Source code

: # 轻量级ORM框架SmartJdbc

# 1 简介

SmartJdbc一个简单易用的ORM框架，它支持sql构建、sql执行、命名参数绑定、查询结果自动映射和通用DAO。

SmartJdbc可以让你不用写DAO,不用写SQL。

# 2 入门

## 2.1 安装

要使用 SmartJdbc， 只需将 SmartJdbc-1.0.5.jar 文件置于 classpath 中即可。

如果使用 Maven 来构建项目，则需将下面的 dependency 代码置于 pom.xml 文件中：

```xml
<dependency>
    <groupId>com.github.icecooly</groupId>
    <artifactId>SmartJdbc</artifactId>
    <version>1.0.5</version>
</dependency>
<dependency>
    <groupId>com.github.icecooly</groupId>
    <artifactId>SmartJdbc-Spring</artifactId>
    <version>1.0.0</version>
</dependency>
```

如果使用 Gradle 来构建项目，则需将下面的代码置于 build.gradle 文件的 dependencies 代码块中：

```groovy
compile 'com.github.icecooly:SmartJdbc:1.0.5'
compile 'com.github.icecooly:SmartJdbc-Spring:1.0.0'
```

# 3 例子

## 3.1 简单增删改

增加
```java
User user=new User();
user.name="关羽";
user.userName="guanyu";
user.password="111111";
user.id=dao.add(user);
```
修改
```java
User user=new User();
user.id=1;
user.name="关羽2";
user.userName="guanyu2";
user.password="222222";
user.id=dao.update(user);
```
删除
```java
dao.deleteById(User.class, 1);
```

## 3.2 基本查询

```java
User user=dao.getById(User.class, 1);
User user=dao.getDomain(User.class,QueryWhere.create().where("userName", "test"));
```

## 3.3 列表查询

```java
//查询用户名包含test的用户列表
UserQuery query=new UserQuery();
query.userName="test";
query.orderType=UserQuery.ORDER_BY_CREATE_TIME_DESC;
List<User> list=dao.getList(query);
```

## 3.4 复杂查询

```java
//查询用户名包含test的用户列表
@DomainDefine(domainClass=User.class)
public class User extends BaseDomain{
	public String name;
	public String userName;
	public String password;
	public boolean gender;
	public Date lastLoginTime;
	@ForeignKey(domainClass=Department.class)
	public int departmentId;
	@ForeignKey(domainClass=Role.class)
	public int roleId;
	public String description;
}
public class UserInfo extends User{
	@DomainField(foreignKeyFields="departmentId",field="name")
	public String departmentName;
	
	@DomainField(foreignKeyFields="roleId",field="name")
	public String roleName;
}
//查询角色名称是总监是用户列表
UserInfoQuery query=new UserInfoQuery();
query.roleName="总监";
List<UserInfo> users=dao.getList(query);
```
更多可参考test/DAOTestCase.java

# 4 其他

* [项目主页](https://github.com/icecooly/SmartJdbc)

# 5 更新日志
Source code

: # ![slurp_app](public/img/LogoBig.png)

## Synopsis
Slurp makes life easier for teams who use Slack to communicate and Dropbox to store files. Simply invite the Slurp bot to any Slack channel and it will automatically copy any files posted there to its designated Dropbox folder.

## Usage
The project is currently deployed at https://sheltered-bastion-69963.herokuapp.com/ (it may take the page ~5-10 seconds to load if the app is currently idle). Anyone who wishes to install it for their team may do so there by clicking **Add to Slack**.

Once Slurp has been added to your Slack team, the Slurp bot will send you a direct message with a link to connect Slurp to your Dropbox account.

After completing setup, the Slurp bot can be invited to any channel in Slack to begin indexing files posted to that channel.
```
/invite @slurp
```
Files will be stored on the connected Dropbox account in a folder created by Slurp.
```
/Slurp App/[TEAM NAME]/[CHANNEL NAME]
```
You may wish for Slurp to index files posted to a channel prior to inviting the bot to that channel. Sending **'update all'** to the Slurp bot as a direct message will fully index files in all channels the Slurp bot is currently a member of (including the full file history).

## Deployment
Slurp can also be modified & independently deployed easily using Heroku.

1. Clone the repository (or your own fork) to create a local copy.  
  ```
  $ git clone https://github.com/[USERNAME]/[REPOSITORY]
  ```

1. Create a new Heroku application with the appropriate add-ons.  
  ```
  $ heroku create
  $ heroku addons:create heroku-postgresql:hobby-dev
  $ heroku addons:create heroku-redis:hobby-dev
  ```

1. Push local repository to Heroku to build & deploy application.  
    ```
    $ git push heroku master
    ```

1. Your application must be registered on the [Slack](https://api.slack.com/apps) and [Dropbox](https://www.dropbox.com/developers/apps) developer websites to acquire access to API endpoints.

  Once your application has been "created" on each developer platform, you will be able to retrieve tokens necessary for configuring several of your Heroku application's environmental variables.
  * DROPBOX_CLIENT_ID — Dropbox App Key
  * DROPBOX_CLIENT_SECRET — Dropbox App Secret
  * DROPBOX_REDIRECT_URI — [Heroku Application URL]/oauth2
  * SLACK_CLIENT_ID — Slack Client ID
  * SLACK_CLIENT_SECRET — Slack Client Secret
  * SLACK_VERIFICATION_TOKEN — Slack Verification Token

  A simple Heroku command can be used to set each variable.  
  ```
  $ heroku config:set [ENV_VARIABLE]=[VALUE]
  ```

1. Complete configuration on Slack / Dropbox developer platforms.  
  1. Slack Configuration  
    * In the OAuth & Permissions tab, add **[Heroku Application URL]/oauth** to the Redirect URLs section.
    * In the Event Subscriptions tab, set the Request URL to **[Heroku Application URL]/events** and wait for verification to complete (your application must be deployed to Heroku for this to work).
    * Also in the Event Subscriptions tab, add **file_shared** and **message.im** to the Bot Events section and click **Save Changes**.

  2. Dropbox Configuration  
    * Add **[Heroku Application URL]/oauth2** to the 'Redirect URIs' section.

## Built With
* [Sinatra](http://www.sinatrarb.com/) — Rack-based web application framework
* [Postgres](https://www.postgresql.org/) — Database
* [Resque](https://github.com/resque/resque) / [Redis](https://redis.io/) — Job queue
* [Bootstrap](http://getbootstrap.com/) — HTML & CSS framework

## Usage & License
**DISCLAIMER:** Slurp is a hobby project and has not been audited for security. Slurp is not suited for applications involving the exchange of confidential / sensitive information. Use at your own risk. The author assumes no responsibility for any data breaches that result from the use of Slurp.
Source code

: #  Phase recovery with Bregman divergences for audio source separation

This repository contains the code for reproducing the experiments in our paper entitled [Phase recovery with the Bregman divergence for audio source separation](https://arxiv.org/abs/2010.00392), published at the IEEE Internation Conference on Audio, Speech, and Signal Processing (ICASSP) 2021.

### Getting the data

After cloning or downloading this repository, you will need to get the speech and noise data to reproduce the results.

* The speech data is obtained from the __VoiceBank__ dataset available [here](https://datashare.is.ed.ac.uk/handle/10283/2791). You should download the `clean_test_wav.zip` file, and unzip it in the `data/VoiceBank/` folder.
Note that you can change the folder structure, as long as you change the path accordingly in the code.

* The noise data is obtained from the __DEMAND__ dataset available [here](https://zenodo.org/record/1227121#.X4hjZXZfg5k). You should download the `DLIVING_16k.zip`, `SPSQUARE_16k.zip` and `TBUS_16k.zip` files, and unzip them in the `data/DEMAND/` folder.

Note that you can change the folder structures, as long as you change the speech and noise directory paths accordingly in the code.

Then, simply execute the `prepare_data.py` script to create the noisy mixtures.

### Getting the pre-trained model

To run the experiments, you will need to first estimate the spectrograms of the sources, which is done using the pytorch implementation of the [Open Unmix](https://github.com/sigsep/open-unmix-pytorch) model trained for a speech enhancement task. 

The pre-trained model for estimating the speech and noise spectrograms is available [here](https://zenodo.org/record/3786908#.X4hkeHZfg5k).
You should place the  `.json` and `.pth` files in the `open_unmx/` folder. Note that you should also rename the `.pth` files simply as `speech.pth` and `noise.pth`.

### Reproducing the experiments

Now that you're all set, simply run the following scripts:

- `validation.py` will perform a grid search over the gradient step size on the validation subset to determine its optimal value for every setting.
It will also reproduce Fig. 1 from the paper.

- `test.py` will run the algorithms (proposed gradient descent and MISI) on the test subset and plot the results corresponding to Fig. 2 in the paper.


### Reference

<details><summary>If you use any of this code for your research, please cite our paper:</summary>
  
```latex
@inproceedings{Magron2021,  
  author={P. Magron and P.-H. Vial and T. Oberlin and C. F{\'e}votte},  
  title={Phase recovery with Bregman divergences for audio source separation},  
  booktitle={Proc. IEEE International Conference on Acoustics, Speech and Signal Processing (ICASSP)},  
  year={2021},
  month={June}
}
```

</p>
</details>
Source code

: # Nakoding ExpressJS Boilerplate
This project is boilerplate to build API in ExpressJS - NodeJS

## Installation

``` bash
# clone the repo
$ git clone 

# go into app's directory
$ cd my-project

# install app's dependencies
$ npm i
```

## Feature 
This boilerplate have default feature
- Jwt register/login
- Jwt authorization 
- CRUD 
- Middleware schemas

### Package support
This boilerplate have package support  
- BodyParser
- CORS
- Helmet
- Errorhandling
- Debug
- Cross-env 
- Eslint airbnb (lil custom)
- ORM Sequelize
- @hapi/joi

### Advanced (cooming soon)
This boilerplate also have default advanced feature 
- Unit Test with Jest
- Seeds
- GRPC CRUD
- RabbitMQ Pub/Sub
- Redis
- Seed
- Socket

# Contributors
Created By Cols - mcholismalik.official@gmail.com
+++
- Activity -
Using the records above, copy word for word the line with "### Getting the pre-trained model", the line with "Now that you're", and every line between them.

- Solution below -
### Getting the pre-trained model

To run the experiments, you will need to first estimate the spectrograms of the sources, which is done using the pytorch implementation of the [Open Unmix](https://github.com/sigsep/open-unmix-pytorch) model trained for a speech enhancement task. 

The pre-trained model for estimating the speech and noise spectrograms is available [here](https://zenodo.org/record/3786908#.X4hkeHZfg5k).
You should place the  `.json` and `.pth` files in the `open_unmx/` folder. Note that you should also rename the `.pth` files simply as `speech.pth` and `noise.pth`.

### Reproducing the experiments

Now that you're all set, simply run the following scripts:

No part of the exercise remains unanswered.